The Xbox 360 Console pro version includes a component HD AV cable. The core system does not. However, it is available for purchase separately.

•• Audio ••
The Xbox 360 Console sports strong audio, but it's probably the least talked about part of the console. For me, it is one of the most important aspects of the gaming experience. The Xbox 360 Console has more channels of audio than the previous Xbox. This means lots of layered sounds. And even in launch titles such as Kameo and Project Gotham racing 3, you can hear the different ambient sounds around you. The roar the crowd, the buzzing of insects. It's all there if the developers take advantage of it. For audiophiles, both versions of the 360 have 32 bit audio processing and 5.1 digital surround sound. This is not a huge change from the original Xbox. But this was a strong feature of that console as well. The big changes come on the developer side which I won't bore you with. As a gamer, the important thing to know is that the audio side of games is as good as it gets.

Like the previous Xbox, the Xbox 360 Console can rip music from your collection of CDs. But they've gone a step further. Custom soundtracks used to be controlled by the game. Some developers allowed custom soundtracks, others didn't. In this generation of the console, that choice has been taken from the developers and given directly to the gamer. The dashboard allows you to play any ripped playlist during any game. This might annoy some developers, but most people will play the game as it was intended with the original music. It's only during multiplayer or on subsequent replays that I wanted to play my own music. I had no interest in custom soundtracks during epic games such as Kameo, simply because Kameo has a phenomenal score. Perhaps with the competition between the game's music and the ability to play my music, developers will increase the quality of the in-game music, no?

•• Storage ••
One of the big complaints with the Xbox 360 Console is the lack of a standard hard drive. Yes, the original Xbox had one, and was priced at the same point as the core Xbox 360 system. So, the argument goes, why can't they include one in the 360? Well the answer is simple: Cost. While the original Xbox had one, it also had a Pentium 733 CPU and 64 megs of Ram. The costs of adding 3 CPUs with 8 times the Ram and keeping the price point the same, something had to give. And since very few developers used the hard drive in a meaningful way, it seemed to be the obvious choice for cutting costs. Those who don't want the drive are not forced to pay an extra $100 for something they won't use. So the core system does not include a Hard Drive. If you want storage, you can either buy the hard drive or memory unit separately.

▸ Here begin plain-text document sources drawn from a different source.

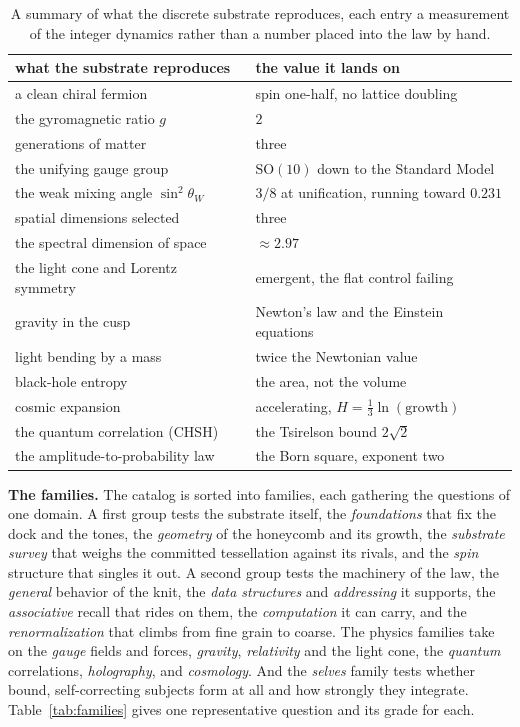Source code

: \begin{table}[ht]
\centering
\small
\begin{tabular}{@{}ll@{}}
\toprule
what the substrate reproduces & the value it lands on \\
\midrule
a clean chiral fermion & spin one-half, no lattice doubling \\
the gyromagnetic ratio $g$ & $2$ \\
generations of matter & three \\
the unifying gauge group & $\mathrm{SO}(10)$ down to the Standard Model \\
the weak mixing angle $\sin^2\theta_W$ & $3/8$ at unification, running toward $0.231$ \\
spatial dimensions selected & three \\
the spectral dimension of space & $\approx 2.97$ \\
the light cone and Lorentz symmetry & emergent, the flat control failing \\
gravity in the cusp & Newton's law and the Einstein equations \\
light bending by a mass & twice the Newtonian value \\
black-hole entropy & the area, not the volume \\
cosmic expansion & accelerating, $H = \tfrac{1}{3}\ln(\text{growth})$ \\
the quantum correlation (CHSH) & the Tsirelson bound $2\sqrt 2$ \\
the amplitude-to-probability law & the Born square, exponent two \\
\bottomrule
\end{tabular}
\caption{A summary of what the discrete substrate reproduces, each entry a measurement of the integer dynamics rather than a number placed into the law by hand.}
\label{tab:reproduced}
\end{table}

\textbf{The families.} The catalog is sorted into families, each gathering the questions of one domain. A first group tests the substrate itself, the \textit{foundations} that fix the dock and the tones, the \textit{geometry} of the honeycomb and its growth, the \textit{substrate survey} that weighs the committed tessellation against its rivals, and the \textit{spin} structure that singles it out. A second group tests the machinery of the law, the \textit{general} behavior of the knit, the \textit{data structures} and \textit{addressing} it supports, the \textit{associative} recall that rides on them, the \textit{computation} it can carry, and the \textit{renormalization} that climbs from fine grain to coarse. The physics families take on the \textit{gauge} fields and forces, \textit{gravity}, \textit{relativity} and the light cone, the \textit{quantum} correlations, \textit{holography}, and \textit{cosmology}. And the \textit{selves} family tests whether bound, self-correcting subjects form at all and how strongly they integrate. Table~\ref{tab:families} gives one representative question and its grade for each.

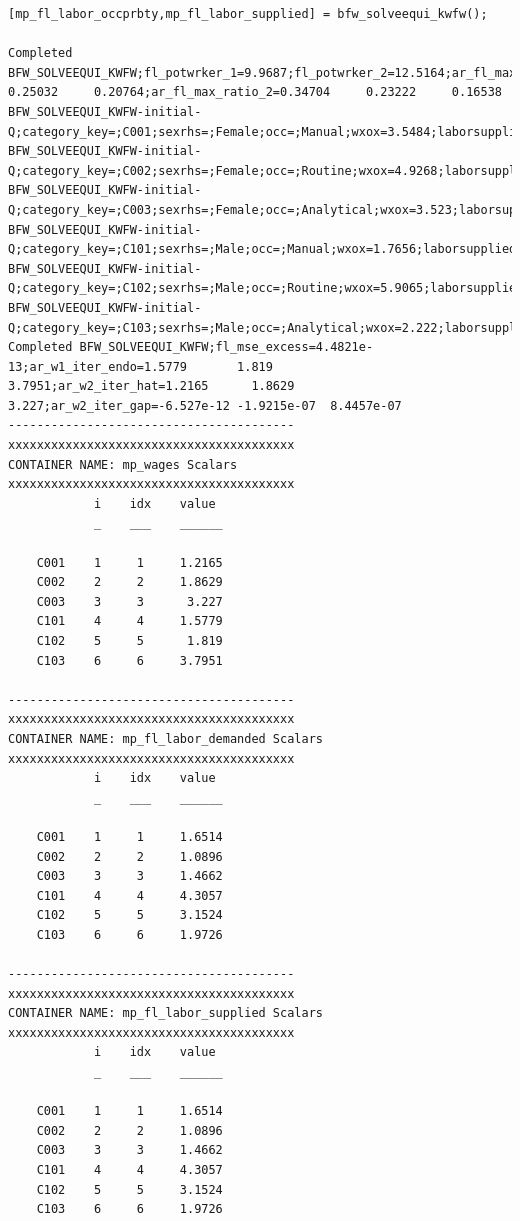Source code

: \documentclass[
]{book}
\begin{document}
\begin{verbatim}
[mp_fl_labor_occprbty,mp_fl_labor_supplied] = bfw_solveequi_kwfw();

Completed BFW_SOLVEEQUI_KWFW;fl_potwrker_1=9.9687;fl_potwrker_2=12.5164;ar_fl_max_ratio_1=0.36095     0.25032     0.20764;ar_fl_max_ratio_2=0.34704     0.23222     0.16538
BFW_SOLVEEQUI_KWFW-initial-Q;category_key=;C001;sexrhs=;Female;occ=;Manual;wxox=3.5484;laborsupplied=2.2735
BFW_SOLVEEQUI_KWFW-initial-Q;category_key=;C002;sexrhs=;Female;occ=;Routine;wxox=4.9268;laborsupplied=1.6222
BFW_SOLVEEQUI_KWFW-initial-Q;category_key=;C003;sexrhs=;Female;occ=;Analytical;wxox=3.523;laborsupplied=1.341
BFW_SOLVEEQUI_KWFW-initial-Q;category_key=;C101;sexrhs=;Male;occ=;Manual;wxox=1.7656;laborsupplied=4.2925
BFW_SOLVEEQUI_KWFW-initial-Q;category_key=;C102;sexrhs=;Male;occ=;Routine;wxox=5.9065;laborsupplied=3.7644
BFW_SOLVEEQUI_KWFW-initial-Q;category_key=;C103;sexrhs=;Male;occ=;Analytical;wxox=2.222;laborsupplied=1.5416
Completed BFW_SOLVEEQUI_KWFW;fl_mse_excess=4.4821e-13;ar_w1_iter_endo=1.5779       1.819      3.7951;ar_w2_iter_hat=1.2165      1.8629       3.227;ar_w2_iter_gap=-6.527e-12 -1.9215e-07  8.4457e-07
----------------------------------------
xxxxxxxxxxxxxxxxxxxxxxxxxxxxxxxxxxxxxxxx
CONTAINER NAME: mp_wages Scalars
xxxxxxxxxxxxxxxxxxxxxxxxxxxxxxxxxxxxxxxx
            i    idx    value 
            _    ___    ______

    C001    1     1     1.2165
    C002    2     2     1.8629
    C003    3     3      3.227
    C101    4     4     1.5779
    C102    5     5      1.819
    C103    6     6     3.7951

----------------------------------------
xxxxxxxxxxxxxxxxxxxxxxxxxxxxxxxxxxxxxxxx
CONTAINER NAME: mp_fl_labor_demanded Scalars
xxxxxxxxxxxxxxxxxxxxxxxxxxxxxxxxxxxxxxxx
            i    idx    value 
            _    ___    ______

    C001    1     1     1.6514
    C002    2     2     1.0896
    C003    3     3     1.4662
    C101    4     4     4.3057
    C102    5     5     3.1524
    C103    6     6     1.9726

----------------------------------------
xxxxxxxxxxxxxxxxxxxxxxxxxxxxxxxxxxxxxxxx
CONTAINER NAME: mp_fl_labor_supplied Scalars
xxxxxxxxxxxxxxxxxxxxxxxxxxxxxxxxxxxxxxxx
            i    idx    value 
            _    ___    ______

    C001    1     1     1.6514
    C002    2     2     1.0896
    C003    3     3     1.4662
    C101    4     4     4.3057
    C102    5     5     3.1524
    C103    6     6     1.9726


\end{verbatim}
\end{document}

For those who are buying the Pro version that includes the Hard Drive you will be treated to several things. First, the 20 gig hard drive snaps to the top of the console. it is rather attractive looking and only adds a half inch to the overall size of the unit. It's also detachable so you can move it to your friends console to share music (but not copy it, sorry all you pirates!), load up your gamer profiles, and play saved games. Obviously Microsoft is using a notebook hard drive to save on space. The Hard drive acts as a large storage unit and will be required for Xbox Live, saved game storage, music ripping, and backward compatibility. As well, those who buy the Pro version will be treated to the game Hexic HD preinstalled. This is an upgraded, high-definition version of the super-popular game available on and it's as an addictive a casual game as you'll find.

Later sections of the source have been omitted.